Dynamic coupling between cementation and porosity evolution of the Chang 8 tight sandstone reservoir, Ordos Basin: Insights from in-situ microanalysis

Abstract

Understanding cement paragenesis is crucial to the study of the porosity evolution in low-permeability sandstone reservoirs. Carbon and oxygen isotope analysis with micro-drilling sampling, electron probe microanalysis, and laser Raman spectroscopy microanalysis was used to clarify the origin of cements and their relationship with reservoir quality of the Chang 8 tight sandstone reservoir in the Longdong area of the Ordos Basin. The predominant cements are chlorite, illite, kaolinite, quartz, and carbonate, which occur in 3 forms: grain rim, overgrowth, and filling of intergranular pore and intragranular dissolved pore. The quantitative paragenesis of the cements is established based on the formation temperature of cements obtained through fluid inclusion, oxygen isotope, chemical composition and Raman parameters.
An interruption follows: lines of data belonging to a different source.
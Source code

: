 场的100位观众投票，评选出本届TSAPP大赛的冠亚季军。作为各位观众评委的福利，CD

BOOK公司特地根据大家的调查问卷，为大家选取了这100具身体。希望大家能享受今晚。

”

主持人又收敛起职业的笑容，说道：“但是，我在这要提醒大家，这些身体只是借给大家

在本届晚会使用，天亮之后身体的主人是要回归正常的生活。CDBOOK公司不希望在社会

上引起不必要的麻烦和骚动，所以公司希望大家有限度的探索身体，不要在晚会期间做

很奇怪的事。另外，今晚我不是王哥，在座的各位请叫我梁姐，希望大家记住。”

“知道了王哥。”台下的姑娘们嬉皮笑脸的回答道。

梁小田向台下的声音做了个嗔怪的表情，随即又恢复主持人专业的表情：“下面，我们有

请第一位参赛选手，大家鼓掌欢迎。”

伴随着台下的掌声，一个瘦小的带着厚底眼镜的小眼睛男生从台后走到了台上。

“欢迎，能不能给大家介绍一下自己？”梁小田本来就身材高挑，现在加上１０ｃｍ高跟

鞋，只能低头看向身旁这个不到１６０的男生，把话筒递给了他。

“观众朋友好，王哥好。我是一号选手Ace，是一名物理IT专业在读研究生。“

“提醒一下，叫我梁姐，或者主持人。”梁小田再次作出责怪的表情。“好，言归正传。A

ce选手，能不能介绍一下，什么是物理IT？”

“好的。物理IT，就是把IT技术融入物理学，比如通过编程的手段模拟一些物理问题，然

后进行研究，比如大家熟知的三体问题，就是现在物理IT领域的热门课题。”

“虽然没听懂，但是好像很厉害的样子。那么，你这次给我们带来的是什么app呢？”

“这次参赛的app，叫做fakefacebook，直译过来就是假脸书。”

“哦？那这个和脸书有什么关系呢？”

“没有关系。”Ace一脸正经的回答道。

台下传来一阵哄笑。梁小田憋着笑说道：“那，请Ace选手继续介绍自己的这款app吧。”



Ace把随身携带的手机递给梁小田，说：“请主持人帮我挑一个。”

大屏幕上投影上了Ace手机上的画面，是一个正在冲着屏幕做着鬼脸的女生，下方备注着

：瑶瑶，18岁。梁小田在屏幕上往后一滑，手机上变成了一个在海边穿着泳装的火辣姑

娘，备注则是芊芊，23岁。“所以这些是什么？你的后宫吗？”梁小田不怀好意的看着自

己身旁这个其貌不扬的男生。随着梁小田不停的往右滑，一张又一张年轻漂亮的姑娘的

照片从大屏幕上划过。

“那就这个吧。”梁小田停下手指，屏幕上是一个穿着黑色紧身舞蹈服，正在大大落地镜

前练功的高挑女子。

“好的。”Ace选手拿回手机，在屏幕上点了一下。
The main source of carbon for carbonate cements is the decarboxylation of organic matter in the adjacent mudstone interlayers. The conversion of smectite to illite and the dissolution of feldspar and previous carbonates provide Ca2+, Mg2+, and Fe3+ ions for carbonate cements and authigenic chlorite, and the authigenic chlorite rim continuously grows from the grain surface outward. The porosity reduction by the cements mainly occurs during the main hydrocarbon filling period (80–120 °C), and the reservoir belongs to the type of “hydrocarbon accumulation prior to significant porosity reduction”. This study provides a new approach for studying the temporal and spatial evolution of clastic rock diagenesis.